*Working data*:
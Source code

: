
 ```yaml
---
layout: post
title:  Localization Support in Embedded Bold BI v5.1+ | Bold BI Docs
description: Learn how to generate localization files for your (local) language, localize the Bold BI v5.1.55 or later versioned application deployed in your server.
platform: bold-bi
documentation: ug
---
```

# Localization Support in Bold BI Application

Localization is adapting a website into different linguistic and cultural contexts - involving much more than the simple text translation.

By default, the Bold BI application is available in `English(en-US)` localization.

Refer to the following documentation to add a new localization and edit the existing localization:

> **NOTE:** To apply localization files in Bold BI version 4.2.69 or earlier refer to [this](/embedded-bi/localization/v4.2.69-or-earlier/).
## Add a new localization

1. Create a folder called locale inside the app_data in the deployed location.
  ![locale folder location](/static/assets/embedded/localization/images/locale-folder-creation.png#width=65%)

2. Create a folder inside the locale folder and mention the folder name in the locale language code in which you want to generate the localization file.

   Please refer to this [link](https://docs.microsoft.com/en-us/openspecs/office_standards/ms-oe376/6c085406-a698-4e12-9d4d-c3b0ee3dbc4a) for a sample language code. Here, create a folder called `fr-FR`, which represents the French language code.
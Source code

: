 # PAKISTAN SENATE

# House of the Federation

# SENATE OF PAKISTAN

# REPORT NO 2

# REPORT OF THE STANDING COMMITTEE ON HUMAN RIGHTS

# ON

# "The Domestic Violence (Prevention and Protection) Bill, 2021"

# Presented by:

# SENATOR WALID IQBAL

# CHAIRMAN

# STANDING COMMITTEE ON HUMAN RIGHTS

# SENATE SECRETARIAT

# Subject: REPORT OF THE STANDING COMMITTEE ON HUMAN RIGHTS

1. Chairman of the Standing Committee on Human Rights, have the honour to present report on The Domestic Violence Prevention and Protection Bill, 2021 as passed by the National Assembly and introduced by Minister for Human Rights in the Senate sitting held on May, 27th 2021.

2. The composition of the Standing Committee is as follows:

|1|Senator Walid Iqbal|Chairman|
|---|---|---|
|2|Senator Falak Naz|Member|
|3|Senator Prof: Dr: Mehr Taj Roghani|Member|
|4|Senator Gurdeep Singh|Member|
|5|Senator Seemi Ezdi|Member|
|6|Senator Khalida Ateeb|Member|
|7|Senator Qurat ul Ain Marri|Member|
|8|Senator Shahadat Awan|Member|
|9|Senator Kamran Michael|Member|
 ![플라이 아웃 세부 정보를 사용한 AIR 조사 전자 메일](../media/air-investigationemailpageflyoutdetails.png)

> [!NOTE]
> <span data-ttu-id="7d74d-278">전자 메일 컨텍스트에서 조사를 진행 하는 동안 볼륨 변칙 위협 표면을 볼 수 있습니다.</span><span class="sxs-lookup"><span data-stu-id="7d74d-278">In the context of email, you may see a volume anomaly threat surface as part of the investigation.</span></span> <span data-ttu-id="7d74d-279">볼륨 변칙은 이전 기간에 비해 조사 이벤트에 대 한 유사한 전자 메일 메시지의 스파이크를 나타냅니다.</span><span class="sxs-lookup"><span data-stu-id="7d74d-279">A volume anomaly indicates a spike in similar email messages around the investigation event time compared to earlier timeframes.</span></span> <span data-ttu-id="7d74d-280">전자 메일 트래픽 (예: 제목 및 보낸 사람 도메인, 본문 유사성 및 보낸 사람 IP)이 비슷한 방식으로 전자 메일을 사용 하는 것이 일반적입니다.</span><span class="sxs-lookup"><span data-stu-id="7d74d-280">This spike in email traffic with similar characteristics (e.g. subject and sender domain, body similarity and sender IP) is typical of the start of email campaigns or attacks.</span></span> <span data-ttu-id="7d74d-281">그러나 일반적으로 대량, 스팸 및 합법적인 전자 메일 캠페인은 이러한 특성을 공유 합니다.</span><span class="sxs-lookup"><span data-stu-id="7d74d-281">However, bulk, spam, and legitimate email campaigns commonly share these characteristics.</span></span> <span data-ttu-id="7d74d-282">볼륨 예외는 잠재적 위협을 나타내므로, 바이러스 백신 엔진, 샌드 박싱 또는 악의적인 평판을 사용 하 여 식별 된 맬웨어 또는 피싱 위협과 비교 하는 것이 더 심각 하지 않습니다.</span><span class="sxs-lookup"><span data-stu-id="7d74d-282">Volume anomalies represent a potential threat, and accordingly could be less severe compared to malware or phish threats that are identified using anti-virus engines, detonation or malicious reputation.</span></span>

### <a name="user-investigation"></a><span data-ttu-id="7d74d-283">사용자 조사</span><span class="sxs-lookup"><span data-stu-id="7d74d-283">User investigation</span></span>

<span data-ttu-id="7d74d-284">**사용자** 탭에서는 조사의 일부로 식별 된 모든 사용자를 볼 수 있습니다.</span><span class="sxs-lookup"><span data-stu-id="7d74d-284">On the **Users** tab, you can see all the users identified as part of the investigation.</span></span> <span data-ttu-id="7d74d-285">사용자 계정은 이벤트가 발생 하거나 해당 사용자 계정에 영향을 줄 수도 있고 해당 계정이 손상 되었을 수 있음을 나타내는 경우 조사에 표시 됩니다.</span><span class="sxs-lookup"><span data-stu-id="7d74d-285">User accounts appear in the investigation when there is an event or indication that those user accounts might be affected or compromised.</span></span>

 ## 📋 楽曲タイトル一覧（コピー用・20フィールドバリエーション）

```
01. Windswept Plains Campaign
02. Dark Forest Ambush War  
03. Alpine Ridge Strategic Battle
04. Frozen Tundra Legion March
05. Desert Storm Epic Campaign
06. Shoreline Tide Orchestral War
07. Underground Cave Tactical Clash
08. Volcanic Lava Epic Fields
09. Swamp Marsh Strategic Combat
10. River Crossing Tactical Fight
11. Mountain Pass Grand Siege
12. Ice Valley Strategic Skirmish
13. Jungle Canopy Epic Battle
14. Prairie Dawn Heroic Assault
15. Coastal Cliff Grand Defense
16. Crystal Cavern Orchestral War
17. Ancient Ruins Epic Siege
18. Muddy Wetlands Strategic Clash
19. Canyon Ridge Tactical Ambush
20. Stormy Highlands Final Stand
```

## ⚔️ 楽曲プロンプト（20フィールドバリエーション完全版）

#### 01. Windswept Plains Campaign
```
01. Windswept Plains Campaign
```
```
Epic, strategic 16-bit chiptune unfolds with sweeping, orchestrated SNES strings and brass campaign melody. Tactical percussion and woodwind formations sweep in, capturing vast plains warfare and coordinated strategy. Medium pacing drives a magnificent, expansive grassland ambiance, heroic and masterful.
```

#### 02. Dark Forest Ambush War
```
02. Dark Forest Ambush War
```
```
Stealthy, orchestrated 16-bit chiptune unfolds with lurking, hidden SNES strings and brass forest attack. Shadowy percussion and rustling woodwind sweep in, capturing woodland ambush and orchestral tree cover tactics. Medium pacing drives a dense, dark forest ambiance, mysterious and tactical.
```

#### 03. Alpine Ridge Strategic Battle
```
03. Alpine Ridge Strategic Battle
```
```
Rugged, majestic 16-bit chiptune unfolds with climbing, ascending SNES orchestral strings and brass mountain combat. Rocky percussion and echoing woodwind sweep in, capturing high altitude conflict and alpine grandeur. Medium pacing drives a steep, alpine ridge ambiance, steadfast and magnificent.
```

*What this task involves*: Some lines of the records above contain the word "Bill". How many are there? Reply with the number alone.

*Reply to the task*: 2